• [PROBLEM]:
Take from the listing each line that has the string "email".
Start of MATERIAL FOR THIS TASK
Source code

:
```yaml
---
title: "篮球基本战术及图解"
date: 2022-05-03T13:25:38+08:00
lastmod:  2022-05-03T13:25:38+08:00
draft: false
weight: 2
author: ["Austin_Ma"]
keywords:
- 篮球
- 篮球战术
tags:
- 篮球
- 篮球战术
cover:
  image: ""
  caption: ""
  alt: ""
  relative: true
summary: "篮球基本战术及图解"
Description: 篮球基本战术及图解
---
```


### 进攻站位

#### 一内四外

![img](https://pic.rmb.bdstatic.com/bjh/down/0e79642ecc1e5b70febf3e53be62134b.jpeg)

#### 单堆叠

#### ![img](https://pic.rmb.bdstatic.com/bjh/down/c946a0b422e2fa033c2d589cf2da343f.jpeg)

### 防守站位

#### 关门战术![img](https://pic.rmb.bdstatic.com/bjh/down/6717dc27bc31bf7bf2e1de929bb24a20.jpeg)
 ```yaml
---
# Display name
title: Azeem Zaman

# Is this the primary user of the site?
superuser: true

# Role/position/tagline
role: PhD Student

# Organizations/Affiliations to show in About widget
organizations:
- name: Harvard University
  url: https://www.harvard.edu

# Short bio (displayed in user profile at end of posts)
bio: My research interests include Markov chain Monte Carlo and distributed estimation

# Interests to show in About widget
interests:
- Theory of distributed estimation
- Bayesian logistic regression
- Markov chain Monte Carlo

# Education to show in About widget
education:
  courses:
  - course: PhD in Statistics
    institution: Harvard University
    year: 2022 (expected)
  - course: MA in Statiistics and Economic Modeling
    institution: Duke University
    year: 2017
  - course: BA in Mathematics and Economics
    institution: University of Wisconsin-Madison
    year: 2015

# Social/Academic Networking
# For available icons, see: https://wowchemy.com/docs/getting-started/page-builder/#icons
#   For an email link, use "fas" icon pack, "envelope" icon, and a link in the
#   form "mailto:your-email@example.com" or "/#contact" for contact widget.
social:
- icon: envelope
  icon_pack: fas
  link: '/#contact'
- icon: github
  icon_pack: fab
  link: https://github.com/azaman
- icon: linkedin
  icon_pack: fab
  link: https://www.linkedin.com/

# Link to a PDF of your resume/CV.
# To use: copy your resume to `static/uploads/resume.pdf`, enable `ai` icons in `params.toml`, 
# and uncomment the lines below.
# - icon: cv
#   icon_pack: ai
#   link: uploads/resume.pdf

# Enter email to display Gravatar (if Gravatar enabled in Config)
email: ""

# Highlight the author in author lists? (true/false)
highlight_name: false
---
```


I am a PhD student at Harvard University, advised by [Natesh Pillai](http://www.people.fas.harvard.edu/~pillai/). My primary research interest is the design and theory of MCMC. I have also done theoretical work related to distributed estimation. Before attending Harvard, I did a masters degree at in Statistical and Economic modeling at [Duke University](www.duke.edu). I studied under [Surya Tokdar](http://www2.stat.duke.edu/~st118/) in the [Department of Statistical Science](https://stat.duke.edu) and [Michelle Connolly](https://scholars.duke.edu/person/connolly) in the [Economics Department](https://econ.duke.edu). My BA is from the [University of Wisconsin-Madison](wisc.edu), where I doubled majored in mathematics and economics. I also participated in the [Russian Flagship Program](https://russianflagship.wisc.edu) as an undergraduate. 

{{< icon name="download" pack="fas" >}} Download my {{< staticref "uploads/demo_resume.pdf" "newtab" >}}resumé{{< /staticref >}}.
End of MATERIAL FOR THIS TASK
Start of MATERIAL FOR THIS TASK
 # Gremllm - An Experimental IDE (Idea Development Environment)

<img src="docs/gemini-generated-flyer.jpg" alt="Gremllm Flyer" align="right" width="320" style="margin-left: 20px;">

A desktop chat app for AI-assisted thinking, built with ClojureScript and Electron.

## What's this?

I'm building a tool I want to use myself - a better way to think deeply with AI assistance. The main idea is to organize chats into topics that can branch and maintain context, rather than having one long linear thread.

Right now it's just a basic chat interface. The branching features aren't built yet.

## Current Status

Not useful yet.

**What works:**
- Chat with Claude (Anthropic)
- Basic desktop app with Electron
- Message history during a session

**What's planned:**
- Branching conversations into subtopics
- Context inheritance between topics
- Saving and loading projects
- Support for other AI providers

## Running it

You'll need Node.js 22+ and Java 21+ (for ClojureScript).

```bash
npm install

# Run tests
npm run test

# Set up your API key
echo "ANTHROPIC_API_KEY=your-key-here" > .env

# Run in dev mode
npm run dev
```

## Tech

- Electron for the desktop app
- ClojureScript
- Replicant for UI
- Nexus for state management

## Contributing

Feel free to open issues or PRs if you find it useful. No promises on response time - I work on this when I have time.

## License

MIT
End of MATERIAL FOR THIS TASK
• [TASK OUTPUT]:
#   For an email link, use "fas" icon pack, "envelope" icon, and a link in the
#   form "mailto:your-email@example.com" or "/#contact" for contact widget.
# Enter email to display Gravatar (if Gravatar enabled in Config)
email: ""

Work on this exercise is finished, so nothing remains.